_Goal of the exercise_: The lines below that include the word "stored" are to be reported.

_Data for review_:
★ ★ ★ ★ ★ ★ ★

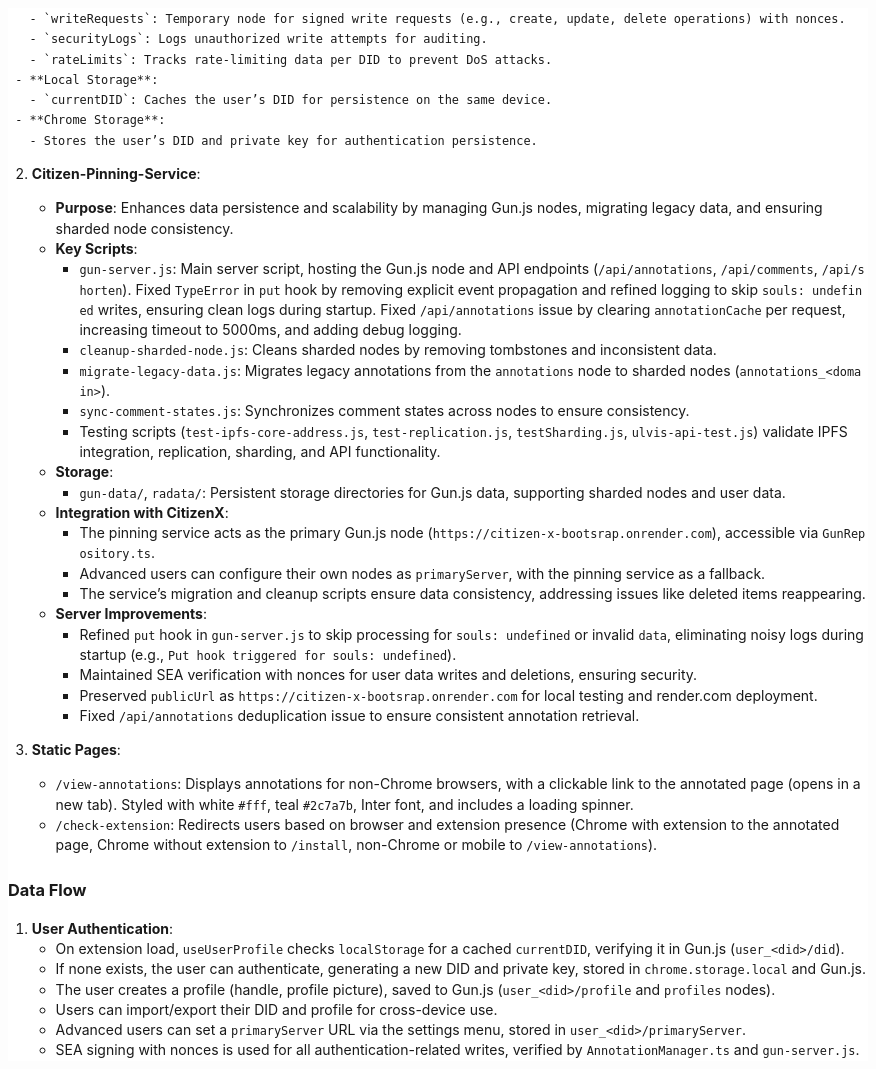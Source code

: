        - `writeRequests`: Temporary node for signed write requests (e.g., create, update, delete operations) with nonces.
       - `securityLogs`: Logs unauthorized write attempts for auditing.
       - `rateLimits`: Tracks rate-limiting data per DID to prevent DoS attacks.
     - **Local Storage**:
       - `currentDID`: Caches the user’s DID for persistence on the same device.
     - **Chrome Storage**:
       - Stores the user’s DID and private key for authentication persistence.

2. **Citizen-Pinning-Service**:
   - **Purpose**: Enhances data persistence and scalability by managing Gun.js nodes, migrating legacy data, and ensuring sharded node consistency.
   - **Key Scripts**:
     - `gun-server.js`: Main server script, hosting the Gun.js node and API endpoints (`/api/annotations`, `/api/comments`, `/api/shorten`). Fixed `TypeError` in `put` hook by removing explicit event propagation and refined logging to skip `souls: undefined` writes, ensuring clean logs during startup. Fixed `/api/annotations` issue by clearing `annotationCache` per request, increasing timeout to 5000ms, and adding debug logging.
     - `cleanup-sharded-node.js`: Cleans sharded nodes by removing tombstones and inconsistent data.
     - `migrate-legacy-data.js`: Migrates legacy annotations from the `annotations` node to sharded nodes (`annotations_<domain>`).
     - `sync-comment-states.js`: Synchronizes comment states across nodes to ensure consistency.
     - Testing scripts (`test-ipfs-core-address.js`, `test-replication.js`, `testSharding.js`, `ulvis-api-test.js`) validate IPFS integration, replication, sharding, and API functionality.
   - **Storage**:
     - `gun-data/`, `radata/`: Persistent storage directories for Gun.js data, supporting sharded nodes and user data.
   - **Integration with CitizenX**:
     - The pinning service acts as the primary Gun.js node (`https://citizen-x-bootsrap.onrender.com`), accessible via `GunRepository.ts`.
     - Advanced users can configure their own nodes as `primaryServer`, with the pinning service as a fallback.
     - The service’s migration and cleanup scripts ensure data consistency, addressing issues like deleted items reappearing.
   - **Server Improvements**:
     - Refined `put` hook in `gun-server.js` to skip processing for `souls: undefined` or invalid `data`, eliminating noisy logs during startup (e.g., `Put hook triggered for souls: undefined`).
     - Maintained SEA verification with nonces for user data writes and deletions, ensuring security.
     - Preserved `publicUrl` as `https://citizen-x-bootsrap.onrender.com` for local testing and render.com deployment.
     - Fixed `/api/annotations` deduplication issue to ensure consistent annotation retrieval.

3. **Static Pages**:
   - `/view-annotations`: Displays annotations for non-Chrome browsers, with a clickable link to the annotated page (opens in a new tab). Styled with white `#fff`, teal `#2c7a7b`, Inter font, and includes a loading spinner.
   - `/check-extension`: Redirects users based on browser and extension presence (Chrome with extension to the annotated page, Chrome without extension to `/install`, non-Chrome or mobile to `/view-annotations`).

### Data Flow
1. **User Authentication**:
   - On extension load, `useUserProfile` checks `localStorage` for a cached `currentDID`, verifying it in Gun.js (`user_<did>/did`).
   - If none exists, the user can authenticate, generating a new DID and private key, stored in `chrome.storage.local` and Gun.js.
   - The user creates a profile (handle, profile picture), saved to Gun.js (`user_<did>/profile` and `profiles` nodes).
   - Users can import/export their DID and profile for cross-device use.
   - Advanced users can set a `primaryServer` URL via the settings menu, stored in `user_<did>/primaryServer`.
   - SEA signing with nonces is used for all authentication-related writes, verified by `AnnotationManager.ts` and `gun-server.js`.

★ ★ ★ ★ ★ ★ ★

_Exercise output_:
   - If none exists, the user can authenticate, generating a new DID and private key, stored in `chrome.storage.local` and Gun.js.
   - Advanced users can set a `primaryServer` URL via the settings menu, stored in `user_<did>/primaryServer`.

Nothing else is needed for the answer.